Henry Sheldon Fitch

Henry Sheldon Fitch ( born December 25, 1909 in Utica, New York, † September 8, 2009 in Stillwater, Oklahoma) was an American zoologist and herpetologist.

Curriculum vitae

Fitch was born on December 25, 1909 in Utica, New York. The following year the family moved to Medford in the Rogue Valley in Oregon. There he grew up on a 0.5 -acre ranch and developed as a child very interested in all reptiles that he could find. In 1926 he enrolled at the University of Oregon, but moved for his thesis to the University of California at Berkeley, where he was the Master of Arts in 1937 and a doctorate ( Ph.D.) in Zoology acquired in 1933.
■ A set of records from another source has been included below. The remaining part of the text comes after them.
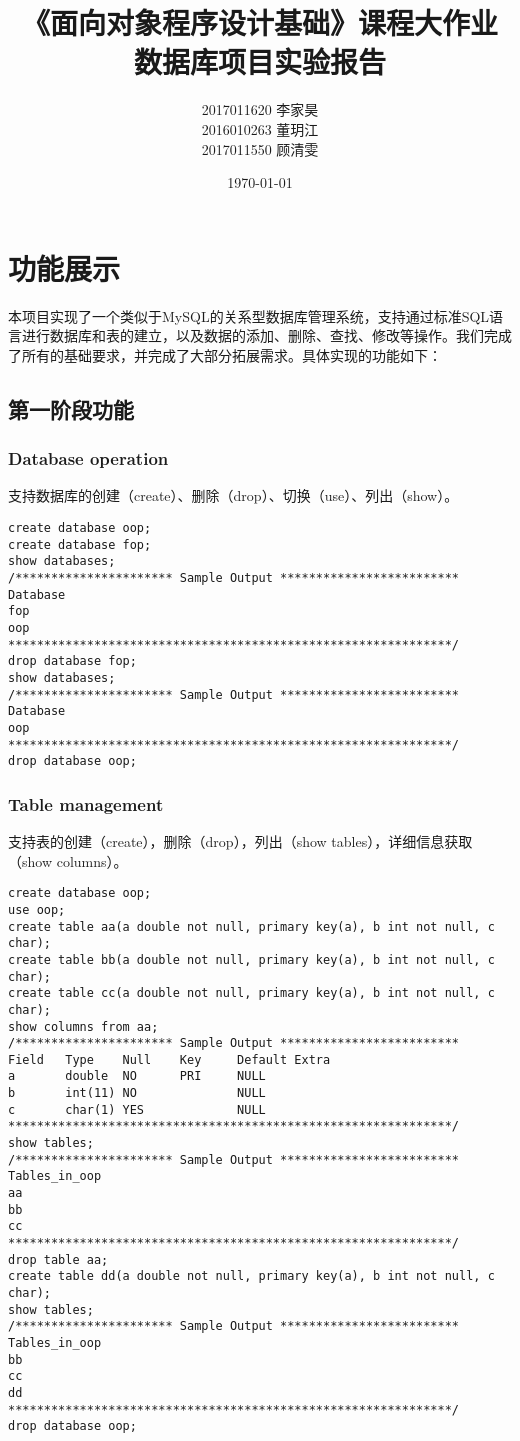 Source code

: \documentclass[12pt,a4paper]{article}
\title{《面向对象程序设计基础》课程大作业 \\ 数据库项目实验报告}
\author{2017011620 李家昊 \\ 2016010263 董玥江 \\ 2017011550 顾清雯}
\date{\today}
\begin{document}
\maketitle

\section{功能展示}

本项目实现了一个类似于MySQL的关系型数据库管理系统，支持通过标准SQL语言进行数据库和表的建立，以及数据的添加、删除、查找、修改等操作。我们完成了所有的基础要求，并完成了大部分拓展需求。具体实现的功能如下：

\subsection{第一阶段功能}

\subsubsection{Database operation}

支持数据库的创建（create）、删除（drop）、切换（use）、列出（show）。

\begin{lstlisting}
create database oop;
create database fop;
show databases; 
/********************** Sample Output *************************
Database
fop
oop
**************************************************************/
drop database fop;
show databases; 
/********************** Sample Output *************************
Database
oop
**************************************************************/
drop database oop;
\end{lstlisting}

\subsubsection{Table management}

支持表的创建（create），删除（drop），列出（show tables），详细信息获取（show columns）。

\begin{lstlisting}
create database oop; 
use oop;
create table aa(a double not null, primary key(a), b int not null, c char); 
create table bb(a double not null, primary key(a), b int not null, c char); 
create table cc(a double not null, primary key(a), b int not null, c char); 
show columns from aa; 
/********************** Sample Output *************************
Field   Type    Null    Key     Default Extra
a       double  NO      PRI     NULL
b       int(11) NO              NULL
c       char(1) YES             NULL
**************************************************************/
show tables;
/********************** Sample Output *************************
Tables_in_oop
aa
bb
cc
**************************************************************/
drop table aa;
create table dd(a double not null, primary key(a), b int not null, c char); 
show tables; 
/********************** Sample Output *************************
Tables_in_oop
bb
cc
dd
**************************************************************/
drop database oop;
\end{lstlisting}
\end{document}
From 1938 to 1947 he worked for the Nature Protection Agency U.S. Fish and Wildlife Service ( USFWS ) as a field biologist in the Department of Pest and explored rodents such as squirrels, gophers and kangaroo rats. During the Second World War, he served from 1941 to 1945 as a pharmacist in the medical corps. He was in the United Kingdom, France and finally stationed in Germany.

In 1946, he married Ruby Virginia Preston, with whom he had three children. After some difficulties, regain his former post at the USFWS, he left the Conservation Authority in 1948 and accepted a position at the University of Kansas. There he worked as a zoology teacher and director of a 2.5 km ² area in Douglas County, which had been ceded to the University in 1947 by Governor Charles L. Robinson and initially served only the local cattlemen for grazing. Fitch was the first and only curator and made ​​it a species-rich nature reserve.
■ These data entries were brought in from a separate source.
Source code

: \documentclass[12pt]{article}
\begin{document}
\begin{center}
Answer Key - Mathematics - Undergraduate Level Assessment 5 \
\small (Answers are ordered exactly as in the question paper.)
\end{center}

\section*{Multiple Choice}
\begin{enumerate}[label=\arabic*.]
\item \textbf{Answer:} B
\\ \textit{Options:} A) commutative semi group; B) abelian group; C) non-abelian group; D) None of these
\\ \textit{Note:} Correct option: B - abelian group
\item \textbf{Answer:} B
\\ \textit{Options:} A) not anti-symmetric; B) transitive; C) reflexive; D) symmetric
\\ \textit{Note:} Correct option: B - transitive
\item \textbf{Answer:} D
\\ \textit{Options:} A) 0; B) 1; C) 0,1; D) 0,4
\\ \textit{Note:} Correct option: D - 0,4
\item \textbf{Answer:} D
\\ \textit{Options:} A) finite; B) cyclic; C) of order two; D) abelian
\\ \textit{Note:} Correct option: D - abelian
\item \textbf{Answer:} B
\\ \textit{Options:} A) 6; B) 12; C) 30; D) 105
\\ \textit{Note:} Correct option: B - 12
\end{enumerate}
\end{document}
In this Natural History Reservation, he researched snakes and lizards, led by zoology and ecology courses for students and sat for five decades for the restoration and preservation of the area as a nature reserve. 1986 renamed the university it into Fitch Natural History Reservation.

1949 Fitch was a research assistant and in 1958 professor of the University. In 1965, he conducted research in addition to Costa Rica, Mexico, Nicaragua, Ecuador and the Dominican Republic. Thanks to his commitment managed to bring in Nicaragua a conservation program for the local iguanas, which entered into force in the 1980s.
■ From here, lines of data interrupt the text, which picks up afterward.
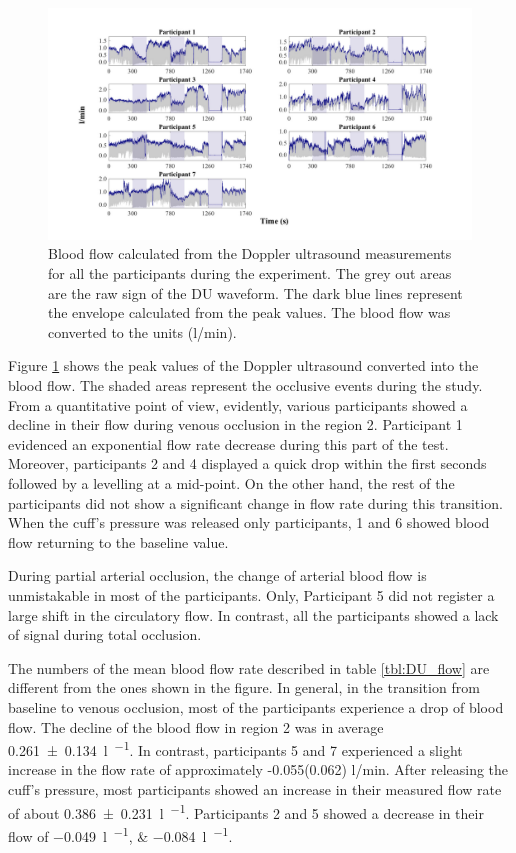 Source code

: \begin{figure}[!htb]
	\includegraphics[width=\textwidth,height=\textheight,keepaspectratio,trim={2.5cm 0cm 2.5cm 0 cm},clip]{figure16}    
	\caption[Blood flow calculated from Doppler ultrasond device all along the whole expetiment]{Blood flow calculated from the Doppler ultrasound measurements for all the participants during the experiment. The grey out areas are the raw sign of the DU waveform. The dark blue lines represent the envelope calculated from the peak values. The blood flow was converted to the units (\si[per-mode=symbol]{\litre\per\minute}).}
	\label{fig:DU_flow}
\end{figure}

Figure \ref{fig:DU_flow} shows the peak values of the Doppler ultrasound converted into the blood flow. The shaded areas represent the occlusive events during the study. From a quantitative point of view, evidently, various participants showed a decline in their flow during venous occlusion in the region 2.  Participant 1 evidenced an exponential flow rate decrease during this part of the test. Moreover, participants 2 and 4 displayed a quick drop within the first seconds followed by a levelling at a mid-point. On the other hand, the rest of the participants did not show a significant change in flow rate during this transition. When the cuff's pressure was released only participants, 1 and 6 showed blood flow returning to the baseline value.  

During partial arterial occlusion, the change of arterial blood flow is unmistakable in most of the participants. Only, Participant 5 did not register a large shift in the circulatory flow. In contrast, all the participants showed a lack of signal during total occlusion. 

The numbers of the mean blood flow rate described in table \ref{tbl:DU_flow} are different from the ones shown in the figure. In general, in the transition from baseline to venous occlusion, most of the participants experience a drop of blood flow. The decline of the blood flow in region 2 was in average \SI{0.261(0134)}{\litre\per\min}. In contrast, participants 5 and 7 experienced a slight increase in the flow rate of approximately -0.055(0.062) l/min. After releasing the cuff's pressure, most participants showed an increase in their measured flow rate of about \SI{0.386(0231)}{\litre\per\min}. Participants 2 and  5 showed a decrease in their flow of \SIlist{-0.049;-0.084}{\litre\per\min}.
1980 Henry Sheldon Fitch retired, but remained active until 2006, a herpetologist who studies on snakes and published numerous scientific articles.

The Fitch Award, which is awarded annually since 1998 by the American Society of Ichthyologists and herpetologists to an outstanding reptile and amphibian researchers, honoring him for his many contributions to the understanding of the systematics, ecology, natural history and for his commitment to the conservation of amphibians and reptiles.